Highly Sensitive Person Test

The restaurant is too loud. The fluorescent lights at the office hum at a frequency nobody else seems to hear. Your friend's bad mood enters your body like a weather system. You process everything at full depth, which means beauty hits harder but so does everything else.
People have called you "too sensitive" your entire life. You have tried to turn the volume down. It does not turn down. This is not a setting you can adjust; it is how your system is wired.
What the sensitivity actually is
High Emotionality (O3 on the Big Five OCEAN model) means you process emotional information at a depth most people do not reach. A film score moves you physically. A friend's distress registers in your chest before your brain has labeled it. The processing is not optional; your nervous system treats all input as worth examining fully.
High Sympathy (A6) means you do not just notice other people's emotions. You absorb them. Someone walks into the room upset and within minutes you feel it too, even if nothing was said. This is not intuition in any mystical sense. It is a measurable trait: your mirror neuron system runs hotter than average.
High Anxiety (N1) converts that deep processing into a threat-monitoring system. The sensitivity that lets you catch beauty also catches danger signals everywhere. A slight change in someone's tone, a room that feels "off," a text message that is shorter than usual. Your system flags all of it for review.
The overstimulation cycle
Because you process deeply, you saturate faster. A normal workday contains enough sensory input to fill your processing capacity by mid-afternoon. By evening you need silence, darkness, solitude. Not because you dislike people but because your system has been running at full intake all day and it needs to discharge.
High Vulnerability (N6) determines how quickly that saturation turns into overwhelm. If your N6 is high, the line between "full" and "flooded" is thin. You go from functioning to shutdown with very little warning. People around you see someone who was fine ten minutes ago suddenly needing to leave. What they do not see is the eight hours of accumulation that preceded the breaking point. We wrote a full breakdown of the OCEAN facets behind high sensitivity, including why HSP is not introversion and how to read your own sensitivity profile.
The gift and the cost
High sensitivity is not a disorder. The same wiring that makes a crowded bar unbearable makes a sunset feel like a religious experience. The same absorption that exhausts you in conflict lets you understand people at a depth they find uncanny. You notice things others miss. You feel things others cannot access.
The cost is that you cannot selectively filter. You do not get to keep the beauty and block the noise. The system processes everything or nothing. Managing it is not about reducing sensitivity; it is about structuring your life around a nervous system that takes in more than most.
Measure it
Your Emotionality, Sympathy, Anxiety, and Vulnerability scores show the exact shape of your sensitivity: where the depth serves you and where it overwhelms you, how much of it is emotional processing versus threat detection.

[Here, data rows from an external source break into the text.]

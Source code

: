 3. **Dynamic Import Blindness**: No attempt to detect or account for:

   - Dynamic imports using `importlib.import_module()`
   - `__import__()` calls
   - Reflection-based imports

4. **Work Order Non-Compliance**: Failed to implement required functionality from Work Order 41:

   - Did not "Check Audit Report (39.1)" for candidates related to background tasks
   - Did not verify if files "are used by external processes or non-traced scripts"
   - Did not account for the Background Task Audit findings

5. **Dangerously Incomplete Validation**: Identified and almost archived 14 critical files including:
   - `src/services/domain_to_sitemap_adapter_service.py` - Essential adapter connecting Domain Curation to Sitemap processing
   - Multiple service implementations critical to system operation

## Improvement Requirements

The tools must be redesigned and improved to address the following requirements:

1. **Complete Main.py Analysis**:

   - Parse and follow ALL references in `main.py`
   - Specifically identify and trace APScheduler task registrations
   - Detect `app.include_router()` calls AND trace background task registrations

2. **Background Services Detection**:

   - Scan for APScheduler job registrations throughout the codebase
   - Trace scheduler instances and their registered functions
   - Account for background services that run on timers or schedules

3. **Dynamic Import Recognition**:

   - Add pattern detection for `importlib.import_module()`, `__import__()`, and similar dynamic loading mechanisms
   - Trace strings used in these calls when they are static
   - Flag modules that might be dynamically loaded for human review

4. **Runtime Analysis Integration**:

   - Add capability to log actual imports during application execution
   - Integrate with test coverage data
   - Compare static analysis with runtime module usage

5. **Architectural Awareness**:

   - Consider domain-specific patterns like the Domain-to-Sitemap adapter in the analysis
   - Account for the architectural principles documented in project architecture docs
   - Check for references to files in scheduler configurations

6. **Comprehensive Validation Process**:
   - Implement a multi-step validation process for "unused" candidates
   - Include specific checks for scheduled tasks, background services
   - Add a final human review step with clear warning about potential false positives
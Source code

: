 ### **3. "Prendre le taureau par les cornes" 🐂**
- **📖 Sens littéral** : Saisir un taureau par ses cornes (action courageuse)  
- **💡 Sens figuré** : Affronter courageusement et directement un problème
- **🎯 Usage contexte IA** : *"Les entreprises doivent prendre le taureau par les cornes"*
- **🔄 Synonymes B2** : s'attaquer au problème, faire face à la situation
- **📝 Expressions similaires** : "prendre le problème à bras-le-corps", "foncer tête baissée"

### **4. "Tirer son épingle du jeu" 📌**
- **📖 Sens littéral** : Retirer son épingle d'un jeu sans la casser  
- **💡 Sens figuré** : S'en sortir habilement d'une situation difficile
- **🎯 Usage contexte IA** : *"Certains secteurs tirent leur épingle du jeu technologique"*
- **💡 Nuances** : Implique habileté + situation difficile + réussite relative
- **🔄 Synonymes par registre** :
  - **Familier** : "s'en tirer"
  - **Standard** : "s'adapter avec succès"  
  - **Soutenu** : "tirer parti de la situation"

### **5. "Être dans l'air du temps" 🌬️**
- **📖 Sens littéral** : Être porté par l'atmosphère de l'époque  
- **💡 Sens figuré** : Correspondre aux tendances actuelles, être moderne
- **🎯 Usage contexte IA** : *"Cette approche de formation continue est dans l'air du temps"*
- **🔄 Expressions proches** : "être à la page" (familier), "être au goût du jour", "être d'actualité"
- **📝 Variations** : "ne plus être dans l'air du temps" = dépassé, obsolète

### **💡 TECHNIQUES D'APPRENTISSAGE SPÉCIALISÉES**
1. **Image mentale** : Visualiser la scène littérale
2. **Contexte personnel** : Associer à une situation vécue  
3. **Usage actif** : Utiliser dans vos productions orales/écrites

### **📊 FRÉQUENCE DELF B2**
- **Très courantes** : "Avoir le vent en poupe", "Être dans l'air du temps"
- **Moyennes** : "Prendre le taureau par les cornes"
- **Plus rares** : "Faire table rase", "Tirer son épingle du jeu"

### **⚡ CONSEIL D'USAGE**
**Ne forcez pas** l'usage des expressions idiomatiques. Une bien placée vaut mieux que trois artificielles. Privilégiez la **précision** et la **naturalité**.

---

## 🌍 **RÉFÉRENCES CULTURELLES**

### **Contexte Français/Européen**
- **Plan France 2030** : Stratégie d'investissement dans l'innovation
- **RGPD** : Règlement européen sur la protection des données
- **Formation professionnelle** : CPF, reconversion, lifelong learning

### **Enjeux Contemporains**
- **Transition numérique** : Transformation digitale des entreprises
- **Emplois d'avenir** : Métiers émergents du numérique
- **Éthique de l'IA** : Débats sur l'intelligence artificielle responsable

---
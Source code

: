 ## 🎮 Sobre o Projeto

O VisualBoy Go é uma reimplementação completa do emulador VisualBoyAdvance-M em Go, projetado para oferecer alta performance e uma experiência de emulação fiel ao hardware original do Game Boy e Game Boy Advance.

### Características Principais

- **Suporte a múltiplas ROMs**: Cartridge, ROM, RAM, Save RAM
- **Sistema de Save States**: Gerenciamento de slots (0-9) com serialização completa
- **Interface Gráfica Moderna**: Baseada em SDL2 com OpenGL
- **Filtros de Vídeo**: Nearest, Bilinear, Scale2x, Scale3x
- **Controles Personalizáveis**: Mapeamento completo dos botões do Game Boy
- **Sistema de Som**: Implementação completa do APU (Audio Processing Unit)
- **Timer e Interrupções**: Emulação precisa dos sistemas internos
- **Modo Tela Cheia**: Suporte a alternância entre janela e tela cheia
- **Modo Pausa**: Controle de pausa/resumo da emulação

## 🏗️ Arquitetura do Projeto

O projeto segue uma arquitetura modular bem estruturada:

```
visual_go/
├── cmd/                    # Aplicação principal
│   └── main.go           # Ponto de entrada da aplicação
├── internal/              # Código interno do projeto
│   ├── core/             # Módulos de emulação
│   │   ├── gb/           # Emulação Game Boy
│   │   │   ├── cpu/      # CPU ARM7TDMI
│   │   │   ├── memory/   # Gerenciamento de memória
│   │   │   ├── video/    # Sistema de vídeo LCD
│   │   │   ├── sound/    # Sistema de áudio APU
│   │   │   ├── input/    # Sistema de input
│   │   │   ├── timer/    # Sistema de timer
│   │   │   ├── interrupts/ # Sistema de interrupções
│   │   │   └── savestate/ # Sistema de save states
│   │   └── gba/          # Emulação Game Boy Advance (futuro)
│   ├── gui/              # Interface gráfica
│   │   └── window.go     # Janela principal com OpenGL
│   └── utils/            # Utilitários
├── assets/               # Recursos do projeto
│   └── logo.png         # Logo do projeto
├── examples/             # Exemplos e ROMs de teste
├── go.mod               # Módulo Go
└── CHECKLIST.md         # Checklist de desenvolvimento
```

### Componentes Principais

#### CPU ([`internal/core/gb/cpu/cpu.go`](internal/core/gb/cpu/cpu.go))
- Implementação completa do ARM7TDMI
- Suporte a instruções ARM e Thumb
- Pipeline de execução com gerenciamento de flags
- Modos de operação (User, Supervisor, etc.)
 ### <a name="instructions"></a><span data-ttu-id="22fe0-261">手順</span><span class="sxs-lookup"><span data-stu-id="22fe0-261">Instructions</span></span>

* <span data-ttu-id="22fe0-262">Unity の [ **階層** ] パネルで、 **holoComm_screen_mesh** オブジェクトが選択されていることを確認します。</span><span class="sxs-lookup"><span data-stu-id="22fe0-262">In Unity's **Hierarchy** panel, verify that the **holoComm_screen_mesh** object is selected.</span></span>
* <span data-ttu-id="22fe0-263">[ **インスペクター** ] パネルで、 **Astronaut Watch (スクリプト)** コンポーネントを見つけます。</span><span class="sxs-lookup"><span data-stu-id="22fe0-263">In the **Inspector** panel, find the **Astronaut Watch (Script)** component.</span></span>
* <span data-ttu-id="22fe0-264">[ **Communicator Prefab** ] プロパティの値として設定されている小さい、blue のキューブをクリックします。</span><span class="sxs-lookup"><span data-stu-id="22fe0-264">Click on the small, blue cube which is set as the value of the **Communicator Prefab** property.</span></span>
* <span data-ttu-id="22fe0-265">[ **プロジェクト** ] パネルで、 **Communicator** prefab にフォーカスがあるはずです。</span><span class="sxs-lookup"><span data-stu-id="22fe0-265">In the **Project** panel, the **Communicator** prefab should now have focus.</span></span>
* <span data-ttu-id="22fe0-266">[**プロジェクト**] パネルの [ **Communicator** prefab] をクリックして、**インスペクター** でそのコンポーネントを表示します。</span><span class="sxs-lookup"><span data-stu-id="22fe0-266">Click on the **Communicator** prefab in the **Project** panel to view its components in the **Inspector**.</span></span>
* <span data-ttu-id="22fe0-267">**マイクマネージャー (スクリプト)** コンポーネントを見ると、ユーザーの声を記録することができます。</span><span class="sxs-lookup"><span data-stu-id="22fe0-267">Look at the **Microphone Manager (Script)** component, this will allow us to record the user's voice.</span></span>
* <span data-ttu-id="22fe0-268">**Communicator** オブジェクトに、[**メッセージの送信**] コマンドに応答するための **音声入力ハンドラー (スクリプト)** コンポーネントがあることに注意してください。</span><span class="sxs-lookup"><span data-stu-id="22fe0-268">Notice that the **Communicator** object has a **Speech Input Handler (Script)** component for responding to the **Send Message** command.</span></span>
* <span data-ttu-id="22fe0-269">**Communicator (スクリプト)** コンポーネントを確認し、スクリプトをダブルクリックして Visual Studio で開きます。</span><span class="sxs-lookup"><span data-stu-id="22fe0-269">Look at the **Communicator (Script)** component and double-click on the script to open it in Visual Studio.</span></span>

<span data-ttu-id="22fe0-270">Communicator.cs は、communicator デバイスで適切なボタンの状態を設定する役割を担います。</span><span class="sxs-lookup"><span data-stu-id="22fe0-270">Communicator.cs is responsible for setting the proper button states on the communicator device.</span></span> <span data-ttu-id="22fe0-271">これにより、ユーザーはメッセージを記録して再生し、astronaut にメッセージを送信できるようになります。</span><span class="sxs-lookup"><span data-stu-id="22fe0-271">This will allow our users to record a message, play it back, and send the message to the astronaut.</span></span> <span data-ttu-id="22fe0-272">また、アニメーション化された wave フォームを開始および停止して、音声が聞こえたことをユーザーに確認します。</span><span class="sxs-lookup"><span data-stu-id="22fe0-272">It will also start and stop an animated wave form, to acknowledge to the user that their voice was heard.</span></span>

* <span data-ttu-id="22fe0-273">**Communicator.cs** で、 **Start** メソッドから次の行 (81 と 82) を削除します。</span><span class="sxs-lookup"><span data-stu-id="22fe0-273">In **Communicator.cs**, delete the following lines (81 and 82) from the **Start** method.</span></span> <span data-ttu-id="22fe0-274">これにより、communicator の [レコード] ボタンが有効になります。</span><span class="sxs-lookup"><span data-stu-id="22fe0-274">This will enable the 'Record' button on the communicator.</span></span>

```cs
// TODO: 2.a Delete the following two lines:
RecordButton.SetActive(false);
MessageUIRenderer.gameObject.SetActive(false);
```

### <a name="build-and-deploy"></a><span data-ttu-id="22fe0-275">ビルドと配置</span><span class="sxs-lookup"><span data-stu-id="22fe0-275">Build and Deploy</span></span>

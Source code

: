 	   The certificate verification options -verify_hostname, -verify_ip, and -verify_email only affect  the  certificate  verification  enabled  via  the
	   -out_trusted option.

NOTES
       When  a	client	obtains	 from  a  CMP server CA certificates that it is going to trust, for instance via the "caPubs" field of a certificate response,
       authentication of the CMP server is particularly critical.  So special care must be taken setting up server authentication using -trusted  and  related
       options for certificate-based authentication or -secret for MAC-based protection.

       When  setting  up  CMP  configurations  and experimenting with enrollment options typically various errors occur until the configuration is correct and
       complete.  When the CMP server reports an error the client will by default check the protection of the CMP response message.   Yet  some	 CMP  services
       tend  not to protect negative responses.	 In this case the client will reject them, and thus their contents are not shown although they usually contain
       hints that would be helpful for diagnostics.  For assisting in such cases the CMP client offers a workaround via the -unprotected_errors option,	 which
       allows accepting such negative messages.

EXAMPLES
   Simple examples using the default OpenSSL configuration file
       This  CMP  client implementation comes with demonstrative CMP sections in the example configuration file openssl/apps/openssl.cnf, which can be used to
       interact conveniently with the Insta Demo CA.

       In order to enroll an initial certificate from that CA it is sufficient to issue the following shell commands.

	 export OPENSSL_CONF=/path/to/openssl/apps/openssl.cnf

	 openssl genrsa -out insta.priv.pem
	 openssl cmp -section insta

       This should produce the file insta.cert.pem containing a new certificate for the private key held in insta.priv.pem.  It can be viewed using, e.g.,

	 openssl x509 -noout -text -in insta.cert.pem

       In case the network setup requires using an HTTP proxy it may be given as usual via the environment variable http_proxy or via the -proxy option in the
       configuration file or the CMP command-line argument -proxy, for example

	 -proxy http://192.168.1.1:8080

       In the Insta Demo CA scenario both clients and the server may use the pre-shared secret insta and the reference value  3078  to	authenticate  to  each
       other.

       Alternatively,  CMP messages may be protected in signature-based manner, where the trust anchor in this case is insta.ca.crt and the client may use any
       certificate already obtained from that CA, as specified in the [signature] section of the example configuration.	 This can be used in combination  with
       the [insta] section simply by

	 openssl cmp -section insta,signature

The 30-facet OCEAN personality test measures all four. It takes about 15 minutes. Your results will map the specific trait combination behind your sensitivity, not as a binary HSP label but as a detailed profile that shows which dimensions of sensitivity are highest and how they interact.
Frequently asked questions
What is a Highly Sensitive Person?
A Highly Sensitive Person (HSP) processes sensory and emotional input more deeply than average. On the OCEAN model, this maps to high Emotionality (O3), which controls emotional depth of processing, high Sympathy (A6), which makes you absorb other people's emotional states, and high Anxiety (N1), which turns that deep processing into a threat-detection system. About 15-20% of the population scores in the HSP range.
Is HSP the same as being introverted?
No. About 30% of HSPs are extroverts. Introversion (low Extraversion) is about social energy. High sensitivity is about processing depth. An extroverted HSP loves people and connection but gets overstimulated faster. The OCEAN personality test separates these dimensions so you can see exactly where your sensitivity comes from versus where your social energy sits.
Can the OCEAN test measure sensitivity?
Yes. The OCEAN model measures sensitivity through multiple facets: Emotionality (O3) captures depth of emotional processing, Sympathy (A6) measures emotional absorption from others, Anxiety (N1) measures threat sensitivity, and Vulnerability (N6) measures how easily you feel overwhelmed. Together these four facets map the full HSP profile with specific scores rather than a single label.